An Oxford University initiative to spotlight the universities and pharmaceutical companies failing to report their trial results correctly has won the Cochrane-REWARD prize for reducing research waste.

The Trials Tracker Initiative is developed by the EBM DataLab team, led by Dr Ben Goldacre in the Nuffield Department of Primary Care Health Sciences. When trials go unreported the investment is spent, but the output is negligible. This has been the focus of a global campaign by the AllTrials group.

The TrialsTrackers are a range of tools that spotlight individual unreported trials, and give rankings for universities and companies.
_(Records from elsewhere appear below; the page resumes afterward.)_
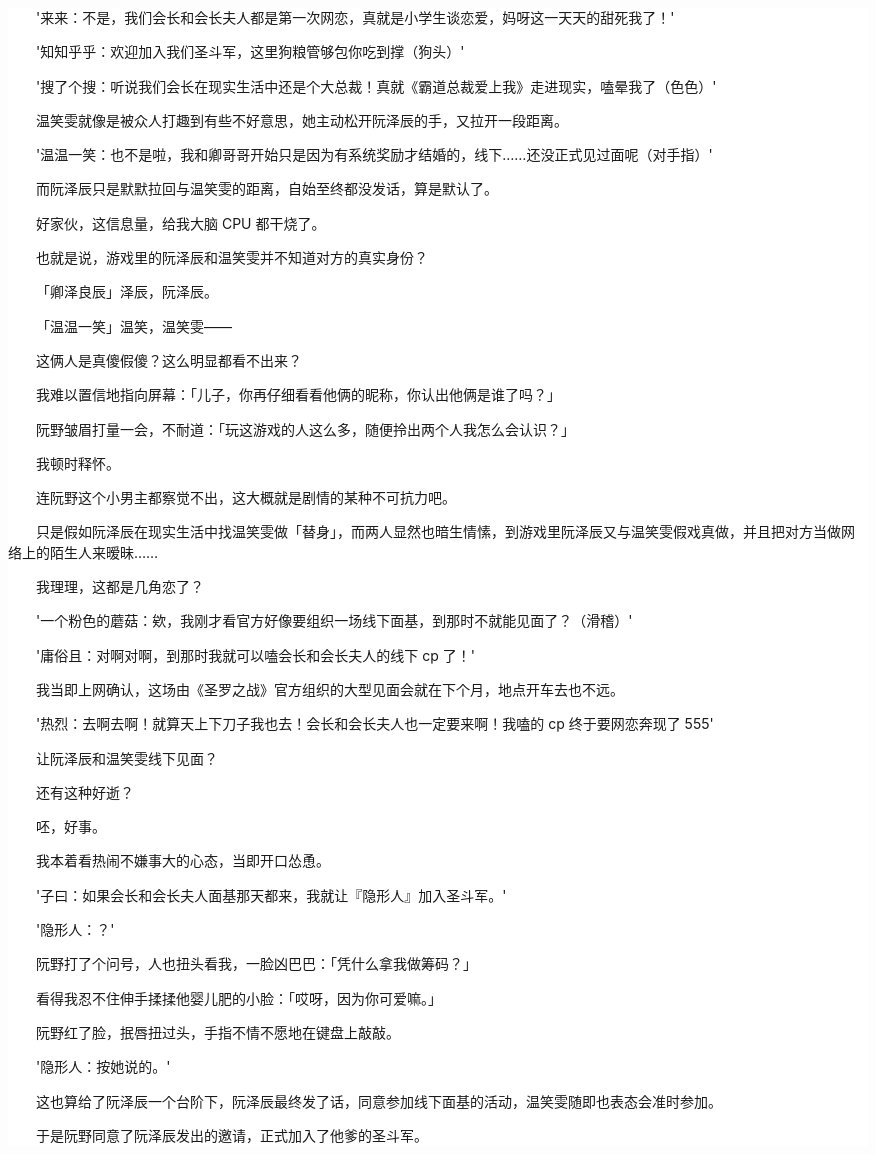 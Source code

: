 &emsp;&emsp;'来来：不是，我们会长和会长夫人都是第一次网恋，真就是小学生谈恋爱，妈呀这一天天的甜死我了！'  
  
&emsp;&emsp;'知知乎乎：欢迎加入我们圣斗军，这里狗粮管够包你吃到撑（狗头）'  
  
&emsp;&emsp;'搜了个搜：听说我们会长在现实生活中还是个大总裁！真就《霸道总裁爱上我》走进现实，嗑晕我了（色色）'  
  
&emsp;&emsp;温笑雯就像是被众人打趣到有些不好意思，她主动松开阮泽辰的手，又拉开一段距离。  
  
&emsp;&emsp;'温温一笑：也不是啦，我和卿哥哥开始只是因为有系统奖励才结婚的，线下……还没正式见过面呢（对手指）'  
  
&emsp;&emsp;而阮泽辰只是默默拉回与温笑雯的距离，自始至终都没发话，算是默认了。  
  
&emsp;&emsp;好家伙，这信息量，给我大脑 CPU 都干烧了。  
  
&emsp;&emsp;也就是说，游戏里的阮泽辰和温笑雯并不知道对方的真实身份？  
  
&emsp;&emsp;「卿泽良辰」泽辰，阮泽辰。  
  
&emsp;&emsp;「温温一笑」温笑，温笑雯——  
  
&emsp;&emsp;这俩人是真傻假傻？这么明显都看不出来？  
  
&emsp;&emsp;我难以置信地指向屏幕：「儿子，你再仔细看看他俩的昵称，你认出他俩是谁了吗？」  
  
&emsp;&emsp;阮野皱眉打量一会，不耐道：「玩这游戏的人这么多，随便拎出两个人我怎么会认识？」  
  
&emsp;&emsp;我顿时释怀。  
  
&emsp;&emsp;连阮野这个小男主都察觉不出，这大概就是剧情的某种不可抗力吧。  
  
&emsp;&emsp;只是假如阮泽辰在现实生活中找温笑雯做「替身」，而两人显然也暗生情愫，到游戏里阮泽辰又与温笑雯假戏真做，并且把对方当做网络上的陌生人来暧昧……  
  
&emsp;&emsp;我理理，这都是几角恋了？  
  
&emsp;&emsp;'一个粉色的蘑菇：欸，我刚才看官方好像要组织一场线下面基，到那时不就能见面了？（滑稽）'  
  
&emsp;&emsp;'庸俗且：对啊对啊，到那时我就可以嗑会长和会长夫人的线下 cp 了！'  
  
&emsp;&emsp;我当即上网确认，这场由《圣罗之战》官方组织的大型见面会就在下个月，地点开车去也不远。  
  
&emsp;&emsp;'热烈：去啊去啊！就算天上下刀子我也去！会长和会长夫人也一定要来啊！我嗑的 cp 终于要网恋奔现了 555'  
  
&emsp;&emsp;让阮泽辰和温笑雯线下见面？  
  
&emsp;&emsp;还有这种好逝？  
  
&emsp;&emsp;呸，好事。  
  
&emsp;&emsp;我本着看热闹不嫌事大的心态，当即开口怂恿。  
  
&emsp;&emsp;'子曰：如果会长和会长夫人面基那天都来，我就让『隐形人』加入圣斗军。'  
  
&emsp;&emsp;'隐形人：？'  
  
&emsp;&emsp;阮野打了个问号，人也扭头看我，一脸凶巴巴：「凭什么拿我做筹码？」  
  
&emsp;&emsp;看得我忍不住伸手揉揉他婴儿肥的小脸：「哎呀，因为你可爱嘛。」  
  
&emsp;&emsp;阮野红了脸，抿唇扭过头，手指不情不愿地在键盘上敲敲。  
  
&emsp;&emsp;'隐形人：按她说的。'  
  
&emsp;&emsp;这也算给了阮泽辰一个台阶下，阮泽辰最终发了话，同意参加线下面基的活动，温笑雯随即也表态会准时参加。  
  
&emsp;&emsp;于是阮野同意了阮泽辰发出的邀请，正式加入了他爹的圣斗军。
The full collection of all TrialsTrackers can be seen online at TrialsTracker.net.

In early 2018, the team launched the FDAAA.TrialsTracker.net, which monitors breaches of the FDA Amendments Act 2007, requiring certain trials to report results onto the register within 12 months of completion. The site implements this complex law in software, then flags individual unreported trials, with daily updates and rankings. As of 15 August 2018, just 59% of all trials required to report under FDAAA have submitted results to ClinicalTrials.gov since the new regulations came into effect in early 2017.

In September 2018 the team launched the EU.TrialsTracker.net, which covers all trials of medicines and vaccines in Europe since 2004. The site reports compliance with EU rules on trial reporting; the accompanying BMJ paper shows that drug companies are complying better than universities. Its launch was met with positive official statements from the European Medicines Agency themselves, and the Chair of the Parliamenary Science and Technology Select Committee.  

EBM DataLab Team, University of Oxford

The team also produce the regular Unreported Trial Of The Week series for the BMJ, spotlighting one unreported trial, and discussing the clinical impact, alongside additional interesting issues around trial reporting regulations.  

Their work has already begun to have positive impact, with staff from individual universities getting in touch to say that they have used the data provided by the trackers to identify unreported trials in their institution, and get them reported.

An estimated $170 billion of research finding is wasted each year because its outcomes cannot be used. Much of this waste appears to be avoidable or remediable. The Cochrane-REWARD prize aims to stimulate research in this area.

This year’s prize of £2500 was also awarded to the UK Equator Centre for the Good Reports Tool and the James Lindt Alliance for their Priority Setting Partnerships, which shared the joint second prize with the EBM DataLab.